The GPT Store cometh! The week this issue (42) is published, OpenAI will offer its own official version of an "App Store" for GPTs. This store will feature community use cases of GPTs, create a new kind of market with new rules for money, deluge us with many poorly thought out GPTs, and legitimize truly novel experiences yet to be uncovered. All at the same time!

In part II of the holiday issue, I made this prediction:

GPT agents begin to pop up in places QR menus and PoS iPads exist, people get used to talking to agents in a variety of scenarios (high confidence)

I'd like to use this issue to substantiate that prediction.

Let's open with a question with a non obvious answer. What is a website?

You can still visit the world's first-ever website from over 30 years ago
The world's first ever webpage, from CERN (April 30, 1993)

In the most brutal definition, websites are readonly pages of information. Due to the technical realities of the ARPANet era, moving large packets of data (think HD video or MMO games) reliably from computers physically located in different geographical locations was not a trivial problem. As such, static text-only webpages were the first websites.

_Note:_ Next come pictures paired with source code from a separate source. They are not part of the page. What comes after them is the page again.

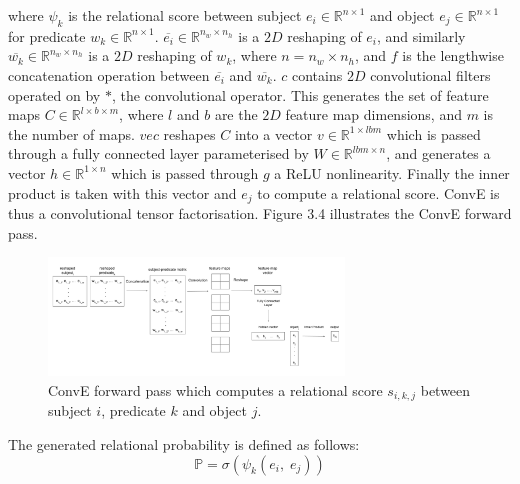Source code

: \noindent where $ \psi_k $ is the relational score between subject $ e_i \in \mathbb{R}^{n \times 1} $ and object $ e_j \in \mathbb{R}^{n \times 1} $ for predicate $ w_k \in \mathbb{R}^{n \times 1} $. $ \overline{e_i} \in \mathbb{R}^{n_w \times n_h} $ is a $ 2D $ reshaping of $ e_i $, and similarly $ \overline{w_k} \in \mathbb{R}^{n_w \times n_h} $ is a $ 2D $ reshaping of $ w_k $, where $ n = n_w \times n_h $, and $ f $ is the lengthwise concatenation operation between $ \overline{e_i} $ and $ \overline{w_k} $. $ c $ contains $ 2D $ convolutional filters operated on by $ * $, the convolutional operator. This generates the set of feature maps $ C \in \mathbb{R}^{l \times b \times m} $, where $ l $ and $ b $ are the $ 2D $ feature map dimensions, and $ m $ is the number of maps. $ vec $ reshapes $ C $ into a vector $ v \in \mathbb{R}^{1 \times lbm} $ which is passed through a fully connected layer parameterised by $ W \in \mathbb{R}^{lbm \times n} $, and generates a vector $ h \in \mathbb{R}^{1 \times n} $ which is passed through $ g $ a ReLU nonlinearity. Finally the inner product is taken with this vector and $ e_j $ to compute a relational score. ConvE is thus a convolutional tensor factorisation. Figure 3.4 illustrates the ConvE forward pass.

\begin{figure}[H]
   	\centering
    	\includegraphics[width=0.7\textwidth, height=0.4\textwidth]{convolutional_entity_representations_final}
	\caption{ConvE forward pass which computes a relational score $ s_{i,k,j} $ between subject $ i $, predicate $ k $ and object $ j $.}
\end{figure}

\newpage

\noindent The generated relational probability is defined as follows: 
\begin{equation}
	\mathbb{P} = \sigma(\psi_k(e_i, \; e_j)) 
\end{equation}

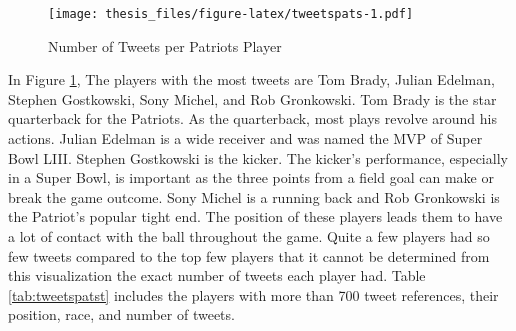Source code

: \documentclass[12pt,twoside]{reedthesis}
\newenvironment{Shaded}{\begin{snugshade}}{\end{snugshade}}
\newcommand{\KeywordTok}[1]{\textcolor[rgb]{0.13,0.29,0.53}{\textbf{#1}}}
\newcommand{\DataTypeTok}[1]{\textcolor[rgb]{0.13,0.29,0.53}{#1}}
\newcommand{\DecValTok}[1]{\textcolor[rgb]{0.00,0.00,0.81}{#1}}
\newcommand{\StringTok}[1]{\textcolor[rgb]{0.31,0.60,0.02}{#1}}
\newcommand{\CommentTok}[1]{\textcolor[rgb]{0.56,0.35,0.01}{\textit{#1}}}
\newcommand{\OtherTok}[1]{\textcolor[rgb]{0.56,0.35,0.01}{#1}}
\newcommand{\OperatorTok}[1]{\textcolor[rgb]{0.81,0.36,0.00}{\textbf{#1}}}
\newcommand{\NormalTok}[1]{#1}
\begin{document}
\small
\begin{Shaded}
\end{Shaded}
\begin{figure}
\centering
\texttt{[image: thesis\_files/figure-latex/tweetspats-1.pdf]}
\caption{\label{fig:tweetspats}Number of Tweets per Patriots Player}
\end{figure}
\normalsize
In Figure \ref{fig:tweetspats}, The players with the most tweets are Tom
Brady, Julian Edelman, Stephen Gostkowski, Sony Michel, and Rob
Gronkowski. Tom Brady is the star quarterback for the Patriots. As the
quarterback, most plays revolve around his actions. Julian Edelman is a
wide receiver and was named the MVP of Super Bowl LIII. Stephen
Gostkowski is the kicker. The kicker's performance, especially in a
Super Bowl, is important as the three points from a field goal can make
or break the game outcome. Sony Michel is a running back and Rob
Gronkowski is the Patriot's popular tight end. The position of these
players leads them to have a lot of contact with the ball throughout the
game. Quite a few players had so few tweets compared to the top few
players that it cannot be determined from this visualization the exact
number of tweets each player had. Table \ref{tab:tweetspatst} includes
the players with more than 700 tweet references, their position, race,
and number of tweets.
\end{document}
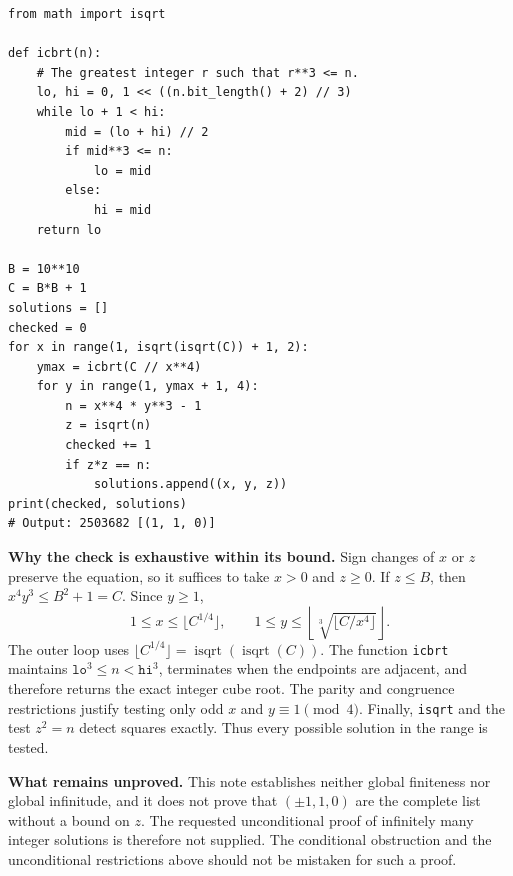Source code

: \documentclass[11pt,a4paper]{article}
\begin{document}
\begin{lstlisting}
from math import isqrt

def icbrt(n):
    # The greatest integer r such that r**3 <= n.
    lo, hi = 0, 1 << ((n.bit_length() + 2) // 3)
    while lo + 1 < hi:
        mid = (lo + hi) // 2
        if mid**3 <= n:
            lo = mid
        else:
            hi = mid
    return lo

B = 10**10
C = B*B + 1
solutions = []
checked = 0
for x in range(1, isqrt(isqrt(C)) + 1, 2):
    ymax = icbrt(C // x**4)
    for y in range(1, ymax + 1, 4):
        n = x**4 * y**3 - 1
        z = isqrt(n)
        checked += 1
        if z*z == n:
            solutions.append((x, y, z))
print(checked, solutions)
# Output: 2503682 [(1, 1, 0)]
\end{lstlisting}

\textbf{Why the check is exhaustive within its bound.}
Sign changes of $x$ or $z$ preserve the equation, so it suffices to take $x>0$
and $z\ge0$. If $z\le B$, then $x^4y^3\le B^2+1=C$. Since $y\ge1$,
\[
 1\le x\le\lfloor C^{1/4}\rfloor,
 \qquad
 1\le y\le\left\lfloor\sqrt[3]{\lfloor C/x^4\rfloor}\right\rfloor.
\]
The outer loop uses $\lfloor C^{1/4}\rfloor=\operatorname{isqrt}
(\operatorname{isqrt}(C))$. The function \texttt{icbrt} maintains
$\texttt{lo}^3\le n<\texttt{hi}^3$, terminates when the endpoints are adjacent,
and therefore returns the exact integer cube root. The parity and congruence
restrictions justify testing only odd $x$ and $y\equiv1\pmod4$. Finally,
\texttt{isqrt} and the test $z^2=n$ detect squares exactly. Thus every possible
solution in the range is tested.

\textbf{What remains unproved.}
This note establishes neither global finiteness nor global infinitude, and it
does not prove that $(\pm1,1,0)$ are the complete list without a bound on $z$.
The requested unconditional proof of infinitely many integer solutions is
therefore not supplied. The conditional obstruction and the unconditional
restrictions above should not be mistaken for such a proof.
\end{document}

Much like a printed piece of paper, webpages were distributed on demand by visiting a unique address, known as a URL.

But right out the gate, websites were special. Inside web pages themselves, creators were able to link to other pages. This meant that information could spread as nodes in a graph, that could create interesting non linear paths. A piece of paper physically located in Boise could point to another piece of paper in Baton Rouge, which in turn points to a piece of paper in Singapore.

This linking feature was very important, because there was (and is, to this day) no way to randomly stumble upon websites continuously (this is why search engines perpetually index the web for new data). In other words, jumping from computer address to computer address is a discrete jump, where in the physical world, travel is contiguous. This is important, because this means that the Internet itself is sparse, and has a tendency to amalgamate.

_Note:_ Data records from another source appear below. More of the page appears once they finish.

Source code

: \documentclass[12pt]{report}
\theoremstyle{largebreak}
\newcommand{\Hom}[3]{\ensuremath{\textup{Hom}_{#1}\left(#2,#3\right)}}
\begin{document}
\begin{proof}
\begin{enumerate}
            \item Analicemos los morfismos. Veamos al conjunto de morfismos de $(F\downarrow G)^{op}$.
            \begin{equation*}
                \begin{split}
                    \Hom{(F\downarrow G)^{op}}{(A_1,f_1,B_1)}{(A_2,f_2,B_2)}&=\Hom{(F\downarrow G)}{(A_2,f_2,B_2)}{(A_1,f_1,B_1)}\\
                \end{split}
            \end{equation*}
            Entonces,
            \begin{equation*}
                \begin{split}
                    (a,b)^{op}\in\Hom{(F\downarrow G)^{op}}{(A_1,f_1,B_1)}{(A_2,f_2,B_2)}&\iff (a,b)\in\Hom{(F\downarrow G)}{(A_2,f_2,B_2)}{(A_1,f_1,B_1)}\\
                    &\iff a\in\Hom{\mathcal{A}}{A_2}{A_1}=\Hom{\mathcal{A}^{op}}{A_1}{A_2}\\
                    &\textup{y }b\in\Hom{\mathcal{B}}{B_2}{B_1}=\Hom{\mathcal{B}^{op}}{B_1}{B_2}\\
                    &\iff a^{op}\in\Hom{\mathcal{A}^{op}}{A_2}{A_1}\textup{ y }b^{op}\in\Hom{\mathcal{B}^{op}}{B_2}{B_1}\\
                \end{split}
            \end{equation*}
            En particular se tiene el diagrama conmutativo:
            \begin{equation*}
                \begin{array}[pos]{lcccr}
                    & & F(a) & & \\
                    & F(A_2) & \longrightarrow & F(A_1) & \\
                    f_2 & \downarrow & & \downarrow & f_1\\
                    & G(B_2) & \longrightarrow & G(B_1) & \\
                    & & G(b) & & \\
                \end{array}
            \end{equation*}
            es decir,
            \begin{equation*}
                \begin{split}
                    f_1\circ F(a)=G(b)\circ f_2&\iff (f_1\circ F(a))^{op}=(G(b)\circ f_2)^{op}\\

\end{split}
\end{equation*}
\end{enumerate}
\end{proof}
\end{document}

As a medium, the internet is defined by a built-in performance incentive. In real life, you can walk around living life and be visible to other people. But you can’t just walk around and be visible on the internet—for anyone to see you, you have to act.

-- Trick Mirror: Reflections on Self-Delusion (affiliate link)

Because of this fact, information on websites became silos by default. Each "acre of land" was only farmed upon by its creators. Nearly 30 years after the CERN website launch, this is still the case. It takes place on much larger silos – those of YouTube, Reddit, and Twitch streams, but the concept is still the same: information at an address that can be linked elsewhere. In this 30 year period, the world itself has become Internet native, spawning brand new economies, and creating write access to pages that have created emergent properties like influencers. The silos of a TikToker or a LinkedIn influencer is write access to a largely readonly Intranet. Your @ is not your friendships, it is a link on two sub-pages within a social network domain (@alice follows (points to) @bob, @bob follows (points to) @cheryl and @alice).

What about GPTs?

GPTs are also information. Specifically, GPTs and agents are a thin layer of information on a deep layer of contextual knowledge. I.e GPTs are subject matter experts for foundational knowledge stacks. The graph of data is still there, it is merely implicit, rather than the explicit discrete jumps of the world wide web. The subject matter is within the foundational knowledge graph. Your role as a GPT creator is to introduce a few new concepts inside a context window, things the model doesn't know, and the model will create implicit links to the rest of itself.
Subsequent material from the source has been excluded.